Ben got the honor of watching the sunrise, likely just as gorgeous as our sunset, as Ruca and I snoozed below deck. We ate breakfast together, which consisted of cold pancakes and coffee for Ben and me, and rice, boiled eggs and carrots for Ruca, since she'd run out of dog food back in Turks and Caicos!

After breakfast and a few groggy hours, we could SMELL the Dominican Republic before we could SEE it! We saw Ruca's nose start wiggling in the air, and a couple miles later, Ben and I could smell it too! The smell of dark earth, trees and rain filled the breeze, and we were still 15 miles away, out of sight of land. Then, we could begin to see the mountain tops at about 10 miles. The jagged green mountains jutted out of the ocean in a way very unlike the low and smooth islands of the Bahamas or TCI. It was super beautiful, and a really nice view after hours at sea.

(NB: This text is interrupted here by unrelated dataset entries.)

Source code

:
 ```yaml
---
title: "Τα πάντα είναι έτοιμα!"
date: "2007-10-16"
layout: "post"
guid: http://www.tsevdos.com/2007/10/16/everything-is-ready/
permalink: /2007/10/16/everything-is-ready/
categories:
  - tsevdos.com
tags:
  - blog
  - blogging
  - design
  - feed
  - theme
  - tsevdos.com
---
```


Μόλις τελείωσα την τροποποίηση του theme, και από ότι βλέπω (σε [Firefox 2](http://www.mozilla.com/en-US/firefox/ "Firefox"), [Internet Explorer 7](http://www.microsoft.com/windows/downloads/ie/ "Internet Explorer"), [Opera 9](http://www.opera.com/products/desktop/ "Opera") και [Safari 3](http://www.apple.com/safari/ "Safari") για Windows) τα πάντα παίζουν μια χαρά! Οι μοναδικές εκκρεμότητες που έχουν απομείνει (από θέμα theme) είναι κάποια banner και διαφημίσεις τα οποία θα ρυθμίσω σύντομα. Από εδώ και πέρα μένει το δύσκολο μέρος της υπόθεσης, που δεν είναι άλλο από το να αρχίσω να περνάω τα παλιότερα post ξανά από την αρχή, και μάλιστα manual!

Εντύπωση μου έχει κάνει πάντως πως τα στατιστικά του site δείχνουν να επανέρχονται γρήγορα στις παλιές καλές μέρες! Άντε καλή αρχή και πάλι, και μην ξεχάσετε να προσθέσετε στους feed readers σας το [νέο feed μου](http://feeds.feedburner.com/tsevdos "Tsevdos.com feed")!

We approached Luperon Harbor around mid-day, and were immediately met by a pilot boat to help guide us into the harbor (thank goodness!). We'd heard the entrance to the harbor was poorly charted and shallow, which was absolutely true. We had to stay far to the starboard of what our charts mapped, a little too close to land for comfort.
The pilot boat guided us through the channel entrance, to our mooring and we secured Wanderlust to her new home.

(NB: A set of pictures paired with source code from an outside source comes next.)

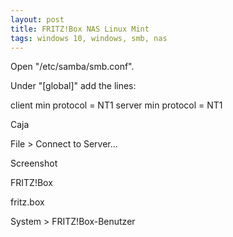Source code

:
 ```yaml
---
layout: post
title: FRITZ!Box NAS Linux Mint
tags: windows 10, windows, smb, nas
---
```

Open "/etc/samba/smb.conf".

Under "[global]" add the lines:

client min protocol = NT1
server min protocol = NT1

Caja

File > Connect to Server...

Screenshot

FRITZ!Box

fritz.box

System > FRITZ!Box-Benutzer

We later came to know the guide boat driver as Papo, a local who services the entire Bay of Luperón. Papo guided us into the harbor, assigned us a mooring ball for $2 per day, sold us fresh water to fill our tanks, took our laundry for washing service, and filled our propane tanks. Although Papo was professional and friendly with us, his reputation proceeded him, so we made sure to get a receipt with his signature for all services, especially mooring rent.

Nestled into our new temporary home in Luperón, we could smell the rich earth of the island, hear cows mooing on the hillsides, and hear birds chirping all around us. The air was hot and humid, with a little breeze, and we felt like we were where we belonged - in the tropics! We sat on deck and gazed out at the beautiful countryside, took in the smells and heard all the sounds of this beautiful new country.

The next day we'd wake, rested and re-energized, and ready to explore the Dominican Republic.